Unicode in JavaScript
JavaScript's string type uses UTF-16 encoding internally, which creates important implications for working with characters outside the Basic Multilingual Plane (BMP)—particularly emoji and characters with code points above U+FFFF. Modern JavaScript (ES2015+) introduced several APIs to work with Unicode more correctly.
JavaScript String Encoding
JavaScript strings are sequences of UTF-16 code units. Characters in the BMP (U+0000–U+FFFF) occupy one code unit; supplementary characters (U+10000–U+10FFFF) are encoded as surrogate pairs—two code units working together:
'A'.length // 1 (U+0041, single code unit)
'é'.length // 1 (U+00E9, single code unit)
'☃'.length // 1 (U+2603, single code unit)
'😀'.length // 2 (U+1F600, surrogate pair: 0xD83D 0xDE00)
'👨👩👧👦'.length // 11 (emoji sequence with ZWJ)
Unicode Escape Sequences
// 4-digit hex escape (BMP only)
'\u2603' // '☃' (U+2603)
// ES2015 brace notation (any code point)
'\u{2603}' // '☃' (U+2603)
'\u{1F600}' // '😀' (U+1F600)
// Code point to character
String.fromCodePoint(0x2603) // '☃'
String.fromCodePoint(0x1F600) // '😀'
String.fromCodePoint(65, 66) // 'AB'
Code Points vs. Code Units
// Old API: works with code units (UTF-16)
'😀'.charCodeAt(0) // 55357 (0xD83D, high surrogate)
'😀'.charCodeAt(1) // 56832 (0xDE00, low surrogate)
// ES2015 API: works with code points
'😀'.codePointAt(0) // 128512 (0x1F600, correct)
'😀'.codePointAt(1) // 56832 (starts from second code unit — be careful)
// Convert code point to character
String.fromCharCode(0xD83D, 0xDE00) // '😀' (manual surrogate pair)
String.fromCodePoint(0x1F600) // '😀' (clean code point API)
Iterating Over Characters
Do not use numeric index iteration for strings that may contain supplementary characters:
const text = '☃😀A';
// WRONG: iterates code units, breaks surrogate pairs
for (let i = 0; i < text.length; i++) {
console.log(text[i]); // '☃', '\uD83D', '\uDE00', 'A'
}
// CORRECT: for...of iterates code points
for (const char of text) {
console.log(char); // '☃', '😀', 'A'
}
// Spread also uses the iterator
[...text] // ['☃', '😀', 'A']
Array.from(text) // ['☃', '😀', 'A']
// Correct character count
Array.from(text).length // 3
Regular Expressions and the u Flag
The u flag makes regex operate on code points rather than code units:
// WITHOUT u flag: . matches code units, not code points
/^.$/.test('😀') // false (emoji is 2 code units)

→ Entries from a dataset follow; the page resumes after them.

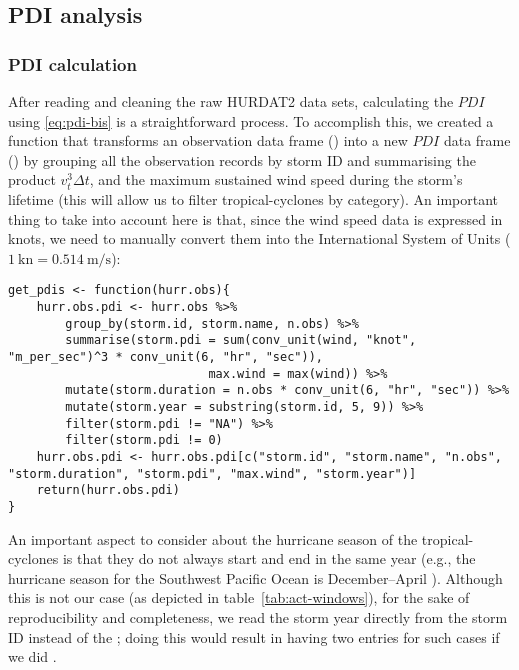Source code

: \subsection{PDI analysis}\label{sec:pdi-stats}

\subsubsection{PDI calculation}\label{ssec:pdi-calc}
After reading and cleaning the raw HURDAT2 data sets, calculating the $PDI$ using \eqref{eq:pdi-bis} is a straightforward process. To accomplish this, we created a function that transforms an observation data frame () into a new $PDI$ data frame () by grouping all the observation records by storm ID and summarising the product $v_{t}^{3} \Delta t$, and the maximum sustained wind speed during the storm's lifetime (this will allow us to filter tropical-cyclones by category). An important thing to take into account here is that, since the wind speed data is expressed in knots, we need to manually convert them into the International System of Units ($\SI{1}{\knot} = \SI{0.514}{\m\per\s}$):
\begin{lstlisting}[caption=Function to calculate a $PDI$ data frame, label=snp:hurdat-pdis]
get_pdis <- function(hurr.obs){
	hurr.obs.pdi <- hurr.obs %>%
		group_by(storm.id, storm.name, n.obs) %>%
		summarise(storm.pdi = sum(conv_unit(wind, "knot", "m_per_sec")^3 * conv_unit(6, "hr", "sec")),
							max.wind = max(wind)) %>%
		mutate(storm.duration = n.obs * conv_unit(6, "hr", "sec")) %>%
		mutate(storm.year = substring(storm.id, 5, 9)) %>%
		filter(storm.pdi != "NA") %>%
		filter(storm.pdi != 0)
	hurr.obs.pdi <- hurr.obs.pdi[c("storm.id", "storm.name", "n.obs", "storm.duration", "storm.pdi", "max.wind", "storm.year")]
	return(hurr.obs.pdi)
}
\end{lstlisting}

An important aspect to consider about the hurricane season of the tropical-cyclones is that they do not always start and end in the same year (e.g., the hurricane season for the Southwest Pacific Ocean is December--April \cite{Webster2005}). Although this is not our case (as depicted in table~\ref{tab:act-windows}), for the sake of reproducibility and completeness, we read the storm year directly from the storm ID instead of the ; doing this would result in having two entries for such cases if we did .

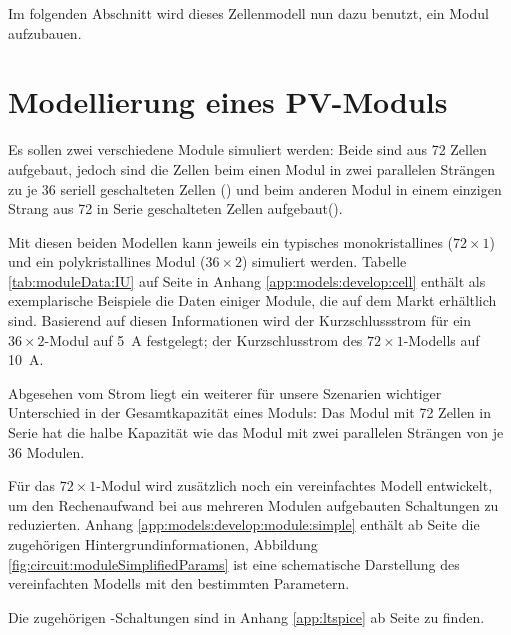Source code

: Im folgenden Abschnitt wird dieses Zellenmodell nun dazu benutzt, ein Modul
aufzubauen.


\clearpage
\section{Modellierung eines PV-Moduls}
\label{sec:simu:model:module}

Es  sollen   zwei  verschiedene   Module  simuliert  werden: Beide   sind  aus
72   Zellen   aufgebaut,   jedoch   sind   die   Zellen   beim   einen   Modul
in   zwei    parallelen   Str\"angen    zu   je   36    seriell   geschalteten
Zellen   ()    und   beim    anderen   Modul
in   einem   einzigen   Strang   aus   72   in   Serie   geschalteten   Zellen
aufgebaut().

Mit  diesen  beiden  Modellen  kann  jeweils  ein  typisches  monokristallines
($72  \times 1$)  und ein  polykristallines  Modul ($36  \times 2$)  simuliert
werden. Tabelle \ref{tab:moduleData:IU}  auf Seite \pageref{tab:moduleData:IU}
in Anhang \ref{app:models:develop:cell}  enth\"alt als exemplarische Beispiele
die Daten einiger  Module, die auf dem Markt  erh\"altlich sind. Basierend auf
diesen Informationen wird  der Kurzschlussstrom f\"ur ein  $36 \times 2$-Modul
auf \SI{5}{\ampere} festgelegt; der  Kurzschlusstrom des $72 \times 1$-Modells
auf \SI{10}{\ampere}.

Abgesehen  vom  Strom liegt  ein  weiterer  f\"ur unsere  Szenarien  wichtiger
Unterschied in der Gesamtkapazit\"at eines  Moduls: Das Modul mit 72 Zellen in
Serie hat die  halbe Kapazit\"at wie das Modul mit  zwei parallelen Str\"angen
von je 36 Modulen.

F\"ur     das    $72     \times     1$-Modul     wird    zus\"atzlich     noch
ein     vereinfachtes    Modell     entwickelt,    um     den    Rechenaufwand
bei      aus     mehreren      Modulen     aufgebauten      Schaltungen     zu
reduzierten. Anhang   \ref{app:models:develop:module:simple}    enth\"alt   ab
Seite     \pageref{app:models:develop:module:simple}     die     zugeh\"origen
Hintergrundinformationen,  Abbildung  \ref{fig:circuit:moduleSimplifiedParams}
ist eine schematische Darstellung des vereinfachten Modells mit den bestimmten
Parametern.

Die zugeh\"origen -Schaltungen  sind in Anhang \ref{app:ltspice}
ab Seite \pageref{app:ltspice} zu finden.

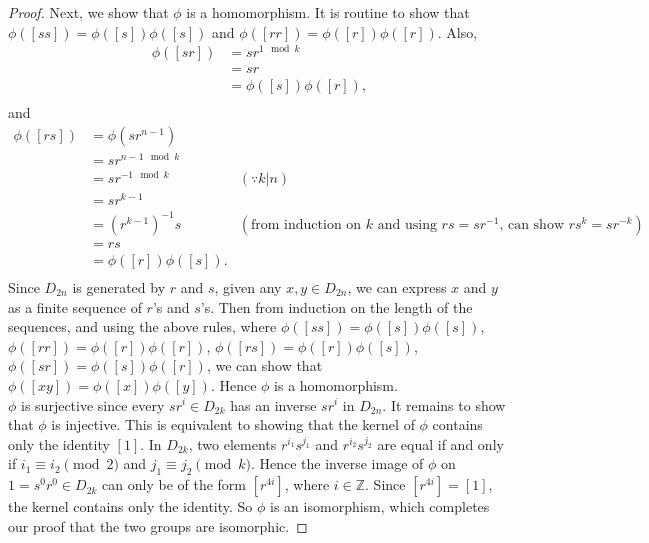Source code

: \documentclass{article}
\begin{document}
\begin{enumerate}
\begin{enumerate}
\begin{enumerate}
\begin{proof}
              Next, we show that $\phi$ is a homomorphism. It is routine to
              show that $\phi([ss])=\phi([s])\phi([s])$ and
              $\phi([rr])=\phi([r])\phi([r])$. Also,
              \begin{align*}
                \phi([sr])  &= sr^{1\mod{k}}        \\
                            &= sr                   \\
                            &= \phi([s])\phi([r]),  \\
              \end{align*}
              and
              \begin{align*}
                \phi([rs])  &= \phi(sr^{n-1})   & \\
                            &= sr^{n-1\mod{k}}  & \\
                            &= sr^{-1\mod{k}}   & (\because k|n) \\
                            &= sr^{k-1}         & \\
                            &= (r^{k-1})^{-1}s  & (\text{from induction on
                            $k$ and using $rs=sr^{-1}$, can show
                            $rs^k=sr^{-k}$}) \\
                            &= rs               & \\
                            &= \phi([r])\phi([s]).  \\
              \end{align*}
              Since $D_{2n}$ is generated by $r$ and $s$, given any
              $x,y\in D_{2n}$, we can express $x$ and $y$ as a finite
              sequence of $r$'s and $s$'s. Then from induction on the
              length of the sequences, and using the above rules, where
              $\phi([ss])=\phi([s])\phi([s])$,
              $\phi([rr])=\phi([r])\phi([r])$,
              $\phi([rs])=\phi([r])\phi([s])$,
              $\phi([sr])=\phi([s])\phi([r])$, we can
              show that $\phi([xy])=\phi([x])\phi([y])$. Hence $\phi$ is a
              homomorphism. \\

              $\phi$ is surjective since every $sr^i\in D_{2k}$ has an
              inverse $sr^i$ in $D_{2n}$. It remains to show that $\phi$
              is injective. This is equivalent to showing that the kernel
              of $\phi$ contains only the identity $[1]$.
              In $D_{2k}$, two elements $r^{i_1}s^{j_1}$ and
              $r^{i_2}s^{j_2}$ are equal if and only if $i_1\equiv i_2
              \pmod{2}$ and $j_1\equiv j_2\pmod{k}$. Hence the inverse
              image of $\phi$ on $1=s^0r^0\in D_{2k}$ can only be of the
              form $[r^{4i}]$, where $i\in\mathbb{Z}$. Since
              $[r^{4i}]=[1]$, the kernel contains only the identity. So
              $\phi$ is an isomorphism, which completes our proof that the
              two groups are isomorphic.
            \end{proof}
        \end{enumerate}


\end{enumerate}
\end{enumerate}
\end{document}
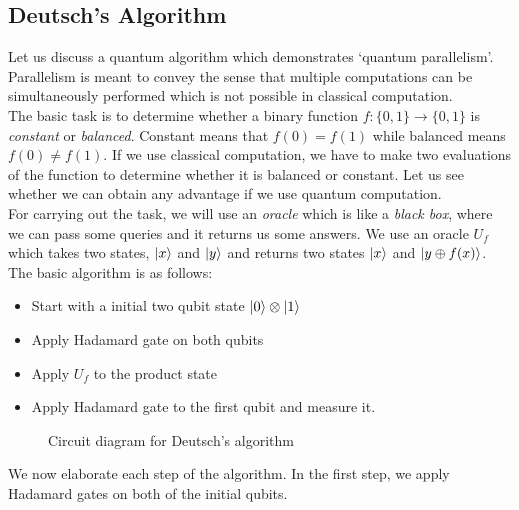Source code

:     \subsection{Deutsch's Algorithm}
    Let us discuss a quantum algorithm which demonstrates `quantum parallelism'. Parallelism is meant to convey the sense that multiple computations can be simultaneously performed which is not possible in classical computation.\\[0.2cm]
    The basic task is to determine whether a binary function $f:\{0,1\}\to \{0,1\}$ is \textit{constant} or \textit{balanced}. Constant means that $f(0)=f(1)$ while balanced means $f(0)\neq f(1)$. If we use classical computation, we have to make two evaluations of the function to determine whether it is balanced or constant. Let us see whether we can obtain any advantage if we use quantum computation.\\[0.2cm]
    For carrying out the task, we will use an \textit{oracle} which is like a \textit{black box}, where we can pass some queries and it returns us some answers. We use an oracle $U_f$ which takes two states, $\ket{x}$ and $\ket{y}$ and returns two states $\ket{x}$ and $\ket{y\oplus f(x)}$. The basic algorithm is as follows:
    \begin{itemize}
        \item Start with a initial two qubit state $\ket{0}\otimes \ket{1}$
        \item Apply Hadamard gate on both qubits 
        \item Apply $U_f$ to the product state 
        \item Apply Hadamard gate to the first qubit and measure it.
    \end{itemize}
    \begin{figure}[H]
            \centering
    \caption{Circuit diagram for Deutsch's algorithm}
        \end{figure}
We now elaborate each step of the algorithm. In the first step, we apply Hadamard gates on both of the initial qubits. 
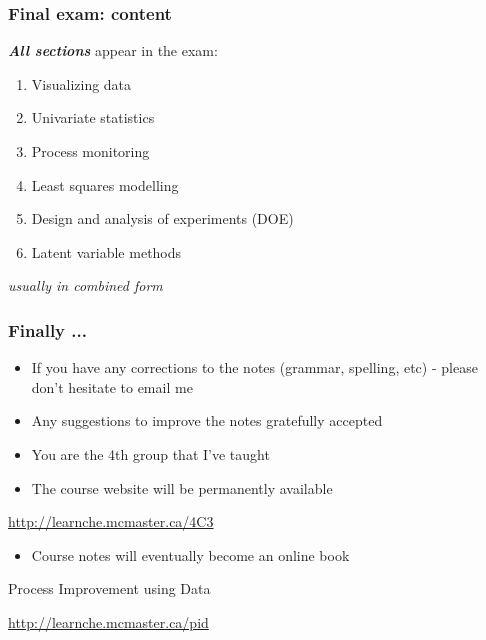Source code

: \begin{frame}\frametitle{Final exam: content}
	
	\textbf{\emph{All sections}} appear in the exam:
	\begin{enumerate}
		\item	Visualizing data 
		\item	Univariate statistics 
		\item	Process monitoring 
		\item	Least squares modelling 
		\item	Design and analysis of experiments (DOE) 
		\item	Latent variable methods 
	\end{enumerate}
	\emph{usually in combined form}
\end{frame}

\begin{frame}\frametitle{Finally ...}
	\begin{itemize}
		\item	If you have any corrections to the notes (grammar, spelling, etc) - please don't hesitate to email me 
		\item	Any suggestions to improve the notes gratefully accepted 
		\item	You are the 4th group that I've taught
		\item	The course website will be permanently available 
	\end{itemize}
	\begin{block}{}
		\href{http://learnche.mcmaster.ca/4C3}{http://learnche.mcmaster.ca/4C3}
	\end{block}

	\vspace{24pt}
	\begin{itemize}
		\item	Course notes will eventually become an online book 
	\end{itemize}
		
	\begin{block}
		{Process Improvement using Data} 
		\begin{center}
			\href{http://learnche.mcmaster.ca/pid}{http://learnche.mcmaster.ca/pid} 
		\end{center}
	\end{block}
\end{frame}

/^..$/.test('😀') // true (matches both surrogate code units)
// WITH u flag: . matches full code points
/^.$/u.test('😀') // true
// Unicode property escapes (ES2018, requires u flag)
/\p{Emoji}/u.test('😀') // true
/\p{Script=Latin}/u.test('A') // true
/\p{Script=Cyrillic}/u.test('А') // true
/\p{Number}/u.test('²') // true
Normalization
// é can be represented two ways:
const nfc = '\u00E9'; // Precomposed: é (1 code point)
const nfd = 'e\u0301'; // Decomposed: e + combining acute (2 code points)
nfc === nfd // false (different code points)
nfc.normalize() === nfd.normalize() // true (both normalize to NFC)
nfc.normalize('NFD') === nfd.normalize('NFD') // true
Grapheme Clusters with Intl.Segmenter
For user-visible character counting (splitting emoji sequences correctly):
const segmenter = new Intl.Segmenter('en', { granularity: 'grapheme' });
const segments = [...segmenter.segment('👨👩👧👦')];
segments.length // 1 (one family emoji, one grapheme cluster)